Exercise details ::
Word for word, restate the lines from the top of the records below through the line with "Khoảng cách $MN^2", both included, with no pictures in the result.

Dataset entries

********************

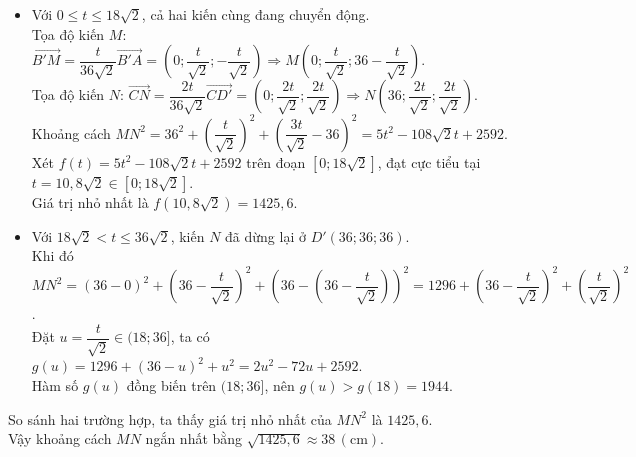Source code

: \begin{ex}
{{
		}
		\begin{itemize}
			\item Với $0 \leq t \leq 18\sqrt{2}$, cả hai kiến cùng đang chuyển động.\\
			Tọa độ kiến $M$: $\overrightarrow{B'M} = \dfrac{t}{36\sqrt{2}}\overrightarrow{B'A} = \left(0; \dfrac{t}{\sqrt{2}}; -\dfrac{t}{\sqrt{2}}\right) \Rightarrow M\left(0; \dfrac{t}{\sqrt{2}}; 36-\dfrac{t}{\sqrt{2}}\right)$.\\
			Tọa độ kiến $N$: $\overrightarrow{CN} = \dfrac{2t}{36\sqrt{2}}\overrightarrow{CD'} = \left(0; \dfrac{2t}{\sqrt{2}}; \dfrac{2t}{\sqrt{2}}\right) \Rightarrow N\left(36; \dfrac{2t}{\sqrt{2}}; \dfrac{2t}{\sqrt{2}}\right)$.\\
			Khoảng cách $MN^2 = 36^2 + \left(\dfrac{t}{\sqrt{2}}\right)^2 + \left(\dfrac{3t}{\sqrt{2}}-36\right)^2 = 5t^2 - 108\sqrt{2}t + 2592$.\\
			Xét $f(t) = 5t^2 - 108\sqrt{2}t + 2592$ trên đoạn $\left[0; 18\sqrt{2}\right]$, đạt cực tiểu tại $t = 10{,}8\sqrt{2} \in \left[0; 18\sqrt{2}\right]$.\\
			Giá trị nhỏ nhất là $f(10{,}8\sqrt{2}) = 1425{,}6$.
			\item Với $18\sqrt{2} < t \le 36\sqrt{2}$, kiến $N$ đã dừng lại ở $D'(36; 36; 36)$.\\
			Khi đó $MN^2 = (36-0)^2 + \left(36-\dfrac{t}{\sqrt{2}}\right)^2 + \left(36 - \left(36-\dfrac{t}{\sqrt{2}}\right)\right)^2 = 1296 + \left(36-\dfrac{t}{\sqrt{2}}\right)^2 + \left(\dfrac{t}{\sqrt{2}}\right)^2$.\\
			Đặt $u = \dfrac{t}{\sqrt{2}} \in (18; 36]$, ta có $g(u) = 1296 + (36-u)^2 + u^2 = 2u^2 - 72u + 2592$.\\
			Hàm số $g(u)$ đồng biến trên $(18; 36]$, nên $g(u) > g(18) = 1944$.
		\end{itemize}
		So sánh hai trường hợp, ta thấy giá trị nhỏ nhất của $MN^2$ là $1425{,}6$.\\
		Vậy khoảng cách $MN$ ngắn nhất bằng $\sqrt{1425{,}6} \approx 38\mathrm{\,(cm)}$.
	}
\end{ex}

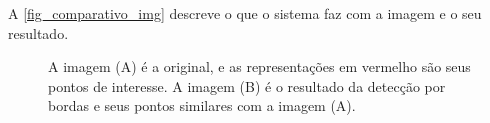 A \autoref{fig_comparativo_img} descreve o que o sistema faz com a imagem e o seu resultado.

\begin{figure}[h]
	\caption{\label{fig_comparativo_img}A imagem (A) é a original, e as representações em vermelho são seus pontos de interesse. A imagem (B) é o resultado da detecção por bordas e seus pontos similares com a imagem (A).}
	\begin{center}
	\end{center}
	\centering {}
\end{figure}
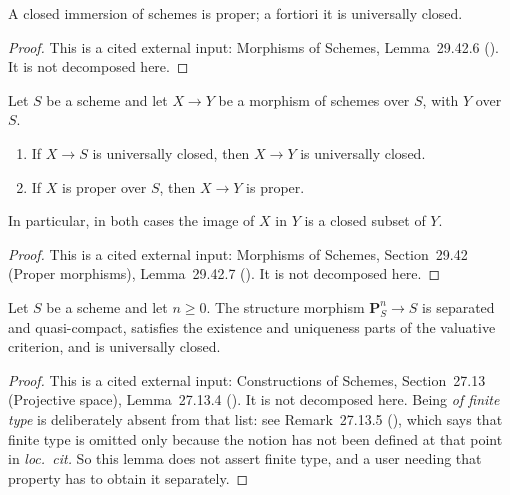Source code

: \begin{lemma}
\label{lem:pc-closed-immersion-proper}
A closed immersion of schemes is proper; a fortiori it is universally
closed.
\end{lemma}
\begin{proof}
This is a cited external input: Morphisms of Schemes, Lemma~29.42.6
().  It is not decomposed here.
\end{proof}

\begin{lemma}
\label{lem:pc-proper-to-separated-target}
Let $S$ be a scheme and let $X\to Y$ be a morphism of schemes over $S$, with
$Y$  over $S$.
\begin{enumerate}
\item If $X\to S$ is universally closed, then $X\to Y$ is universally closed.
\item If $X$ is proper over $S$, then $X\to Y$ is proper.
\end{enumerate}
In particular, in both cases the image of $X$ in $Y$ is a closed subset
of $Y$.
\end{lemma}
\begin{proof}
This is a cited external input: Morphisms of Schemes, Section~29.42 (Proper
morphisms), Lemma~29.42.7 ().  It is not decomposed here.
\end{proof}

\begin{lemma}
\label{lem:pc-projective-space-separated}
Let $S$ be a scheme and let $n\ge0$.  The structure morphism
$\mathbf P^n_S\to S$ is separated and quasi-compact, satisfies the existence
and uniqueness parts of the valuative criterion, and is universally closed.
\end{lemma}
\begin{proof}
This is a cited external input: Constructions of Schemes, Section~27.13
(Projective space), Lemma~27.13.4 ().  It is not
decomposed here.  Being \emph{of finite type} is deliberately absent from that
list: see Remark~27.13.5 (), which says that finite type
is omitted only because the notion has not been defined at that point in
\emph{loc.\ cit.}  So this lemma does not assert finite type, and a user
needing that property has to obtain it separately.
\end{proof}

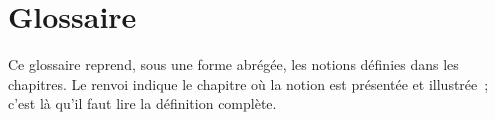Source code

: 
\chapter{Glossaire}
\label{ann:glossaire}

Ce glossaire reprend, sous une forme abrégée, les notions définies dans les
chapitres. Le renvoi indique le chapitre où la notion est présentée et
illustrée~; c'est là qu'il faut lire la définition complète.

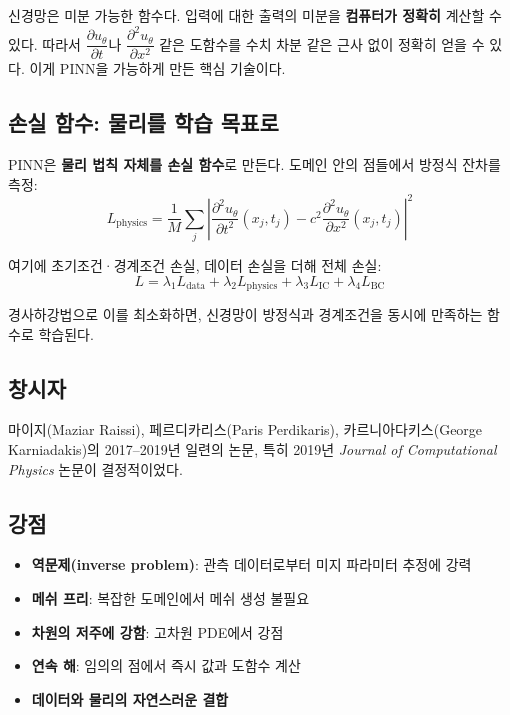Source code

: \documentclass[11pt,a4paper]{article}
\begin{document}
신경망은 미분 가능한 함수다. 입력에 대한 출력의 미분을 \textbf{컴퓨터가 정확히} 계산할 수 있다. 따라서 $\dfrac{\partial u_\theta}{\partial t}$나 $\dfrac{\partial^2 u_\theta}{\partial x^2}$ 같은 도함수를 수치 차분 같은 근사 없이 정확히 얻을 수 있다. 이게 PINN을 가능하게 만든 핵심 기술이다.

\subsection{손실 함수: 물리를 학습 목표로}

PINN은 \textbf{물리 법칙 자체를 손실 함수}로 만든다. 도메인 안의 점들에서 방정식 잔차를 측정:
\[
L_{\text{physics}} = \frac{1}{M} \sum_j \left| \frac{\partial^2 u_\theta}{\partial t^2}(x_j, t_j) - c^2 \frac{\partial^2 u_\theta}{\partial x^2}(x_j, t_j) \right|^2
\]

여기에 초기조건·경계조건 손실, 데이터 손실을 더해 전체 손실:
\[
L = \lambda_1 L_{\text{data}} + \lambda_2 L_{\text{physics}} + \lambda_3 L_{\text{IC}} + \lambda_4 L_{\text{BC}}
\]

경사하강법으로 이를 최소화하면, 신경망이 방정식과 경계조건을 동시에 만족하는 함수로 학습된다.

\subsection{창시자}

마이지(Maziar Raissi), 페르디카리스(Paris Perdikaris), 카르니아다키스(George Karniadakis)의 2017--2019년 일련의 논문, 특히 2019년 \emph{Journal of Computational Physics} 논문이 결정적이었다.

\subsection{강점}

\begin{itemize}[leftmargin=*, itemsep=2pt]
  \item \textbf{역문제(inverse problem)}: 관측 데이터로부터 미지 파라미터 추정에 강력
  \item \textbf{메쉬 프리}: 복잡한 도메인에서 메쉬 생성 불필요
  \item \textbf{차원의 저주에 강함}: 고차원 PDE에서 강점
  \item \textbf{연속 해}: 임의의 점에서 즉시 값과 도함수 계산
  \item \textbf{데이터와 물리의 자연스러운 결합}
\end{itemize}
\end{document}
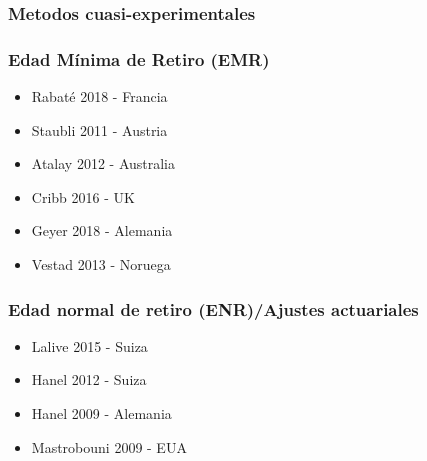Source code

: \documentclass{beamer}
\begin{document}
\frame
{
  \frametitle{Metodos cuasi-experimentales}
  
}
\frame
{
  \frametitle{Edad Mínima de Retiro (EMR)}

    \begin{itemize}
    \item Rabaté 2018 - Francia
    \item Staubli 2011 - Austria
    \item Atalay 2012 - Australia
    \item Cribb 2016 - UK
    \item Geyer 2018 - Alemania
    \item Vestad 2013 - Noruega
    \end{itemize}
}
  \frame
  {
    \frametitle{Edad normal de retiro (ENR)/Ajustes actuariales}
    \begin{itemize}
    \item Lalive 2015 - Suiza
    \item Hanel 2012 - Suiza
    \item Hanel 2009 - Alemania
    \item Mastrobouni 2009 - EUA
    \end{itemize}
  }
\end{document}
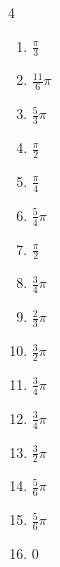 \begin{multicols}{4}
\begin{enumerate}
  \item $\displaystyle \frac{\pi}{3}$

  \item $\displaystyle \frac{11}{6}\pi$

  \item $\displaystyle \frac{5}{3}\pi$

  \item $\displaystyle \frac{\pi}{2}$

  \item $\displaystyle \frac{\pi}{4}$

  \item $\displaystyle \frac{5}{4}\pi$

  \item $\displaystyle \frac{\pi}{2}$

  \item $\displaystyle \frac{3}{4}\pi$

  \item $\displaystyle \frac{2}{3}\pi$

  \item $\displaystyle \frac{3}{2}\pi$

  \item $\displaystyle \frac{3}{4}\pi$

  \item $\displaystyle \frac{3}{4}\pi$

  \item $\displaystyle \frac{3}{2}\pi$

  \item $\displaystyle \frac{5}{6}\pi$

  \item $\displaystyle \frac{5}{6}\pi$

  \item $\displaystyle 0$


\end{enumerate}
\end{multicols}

********************

Solution ::
Source code

: \begin{ex}
{{
		}
		\begin{itemize}
			\item Với $0 \leq t \leq 18\sqrt{2}$, cả hai kiến cùng đang chuyển động.\\
			Tọa độ kiến $M$: $\overrightarrow{B'M} = \dfrac{t}{36\sqrt{2}}\overrightarrow{B'A} = \left(0; \dfrac{t}{\sqrt{2}}; -\dfrac{t}{\sqrt{2}}\right) \Rightarrow M\left(0; \dfrac{t}{\sqrt{2}}; 36-\dfrac{t}{\sqrt{2}}\right)$.\\
			Tọa độ kiến $N$: $\overrightarrow{CN} = \dfrac{2t}{36\sqrt{2}}\overrightarrow{CD'} = \left(0; \dfrac{2t}{\sqrt{2}}; \dfrac{2t}{\sqrt{2}}\right) \Rightarrow N\left(36; \dfrac{2t}{\sqrt{2}}; \dfrac{2t}{\sqrt{2}}\right)$.\\
			Khoảng cách $MN^2 = 36^2 + \left(\dfrac{t}{\sqrt{2}}\right)^2 + \left(\dfrac{3t}{\sqrt{2}}-36\right)^2 = 5t^2 - 108\sqrt{2}t + 2592$.\\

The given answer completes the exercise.